The theory has been rejected by the Magisterium of the Roman Catholic Church,[clarification needed] in particular in Pope Paul VI's 1965 encyclical Mysterium fidei:
[...]it is not permissible to[...] discuss the mystery of transubstantiation without mentioning what the Council of Trent had to say about the marvelous conversion of the whole substance [...] as if they involve nothing more than "transignification," or "transfinalization" as they call it...[2]
Pope Paul VI's encyclical mentioned the term 'transignification' in only that sentence and did not cite Schillebeeckx's name.
However, it is considered to be similar[by whom?] to the Anglican position set forth by Thomas Cranmer in the Thirty-Nine Articles (Number 28).[3]

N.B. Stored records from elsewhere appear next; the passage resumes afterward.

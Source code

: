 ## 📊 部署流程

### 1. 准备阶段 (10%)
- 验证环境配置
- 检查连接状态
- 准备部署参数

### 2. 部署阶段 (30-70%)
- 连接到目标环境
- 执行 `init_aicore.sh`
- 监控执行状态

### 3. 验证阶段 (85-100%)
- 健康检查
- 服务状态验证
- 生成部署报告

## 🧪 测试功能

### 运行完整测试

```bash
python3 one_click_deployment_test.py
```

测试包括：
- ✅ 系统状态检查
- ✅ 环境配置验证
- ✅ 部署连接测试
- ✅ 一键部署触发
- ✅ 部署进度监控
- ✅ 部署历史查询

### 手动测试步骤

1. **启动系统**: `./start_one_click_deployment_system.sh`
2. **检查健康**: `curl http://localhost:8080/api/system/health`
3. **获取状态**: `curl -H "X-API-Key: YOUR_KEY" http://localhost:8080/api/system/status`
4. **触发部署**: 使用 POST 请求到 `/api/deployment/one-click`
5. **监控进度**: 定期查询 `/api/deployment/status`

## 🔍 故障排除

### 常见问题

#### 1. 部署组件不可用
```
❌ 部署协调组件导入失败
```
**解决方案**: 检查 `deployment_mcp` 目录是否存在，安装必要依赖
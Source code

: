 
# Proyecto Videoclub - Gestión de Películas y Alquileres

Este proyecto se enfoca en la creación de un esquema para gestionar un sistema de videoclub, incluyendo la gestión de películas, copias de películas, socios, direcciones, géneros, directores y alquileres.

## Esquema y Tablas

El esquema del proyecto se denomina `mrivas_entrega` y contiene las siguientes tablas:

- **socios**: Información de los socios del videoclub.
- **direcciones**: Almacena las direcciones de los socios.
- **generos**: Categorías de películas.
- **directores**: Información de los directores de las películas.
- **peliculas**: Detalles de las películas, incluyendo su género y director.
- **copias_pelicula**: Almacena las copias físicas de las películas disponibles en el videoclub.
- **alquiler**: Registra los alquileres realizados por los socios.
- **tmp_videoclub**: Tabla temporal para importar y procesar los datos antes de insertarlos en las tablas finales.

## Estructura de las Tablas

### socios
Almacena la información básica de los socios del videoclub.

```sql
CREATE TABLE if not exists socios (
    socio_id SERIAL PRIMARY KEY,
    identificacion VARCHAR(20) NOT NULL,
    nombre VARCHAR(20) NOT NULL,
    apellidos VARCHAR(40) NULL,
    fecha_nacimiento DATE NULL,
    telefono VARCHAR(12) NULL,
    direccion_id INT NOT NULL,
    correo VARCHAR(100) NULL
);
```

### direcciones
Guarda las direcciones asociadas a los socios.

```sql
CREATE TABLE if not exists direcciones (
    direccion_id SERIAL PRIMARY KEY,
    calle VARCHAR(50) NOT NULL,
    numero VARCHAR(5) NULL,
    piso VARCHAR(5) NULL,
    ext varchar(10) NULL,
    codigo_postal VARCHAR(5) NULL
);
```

However, Edward Schillebeeckx interprets transignification as properly elaborating, not replacing, to the doctrine of transubstantiation. For Schillebeeckx, the question of the transubstantiation requires a grounding in human perception: perception, he says, exists in a differentiated unity, consisting of both an openness to receiving the gift of true reality (the mystery that is God's milieu) through phenomena, and a human giving of meaning to that reality. Consequently, he says, the phenomenal is "not only the sensory, but also everything that is expressed of the reality itself or concretely appears to us, which is, then, inadequate to what is expressed (the reality as a mystery)." In other words, an objective and ineffable reality exists beyond humans and is offered to human, but because all human existence is situated in the limitedness of human senses, it is constituted in human perception—which itself is entwined with the meaning-making processes through which humans navigate the world. Consequently, he concludes that Eucharist is objectively the real presence of Christ, appearing to man as sacramental nourishment, but the "re-creative activity of the Holy Spirit" causes the phenomenal forms of bread and wine to signify a different reality—which, as a consequence, prompts a new human experience of meaning-making in the Eucharist. While Christ is objectively present in the Eucharist, the human experience of the Eucharist occurs because of both a change in the way the phenomenal points to noumena reality and a miraculous alteration in meaning.[4] This theological understanding of Eucharist reflects modern understanding and moves beyond the strictures of Thomism which does not work well with modern understanding of the world.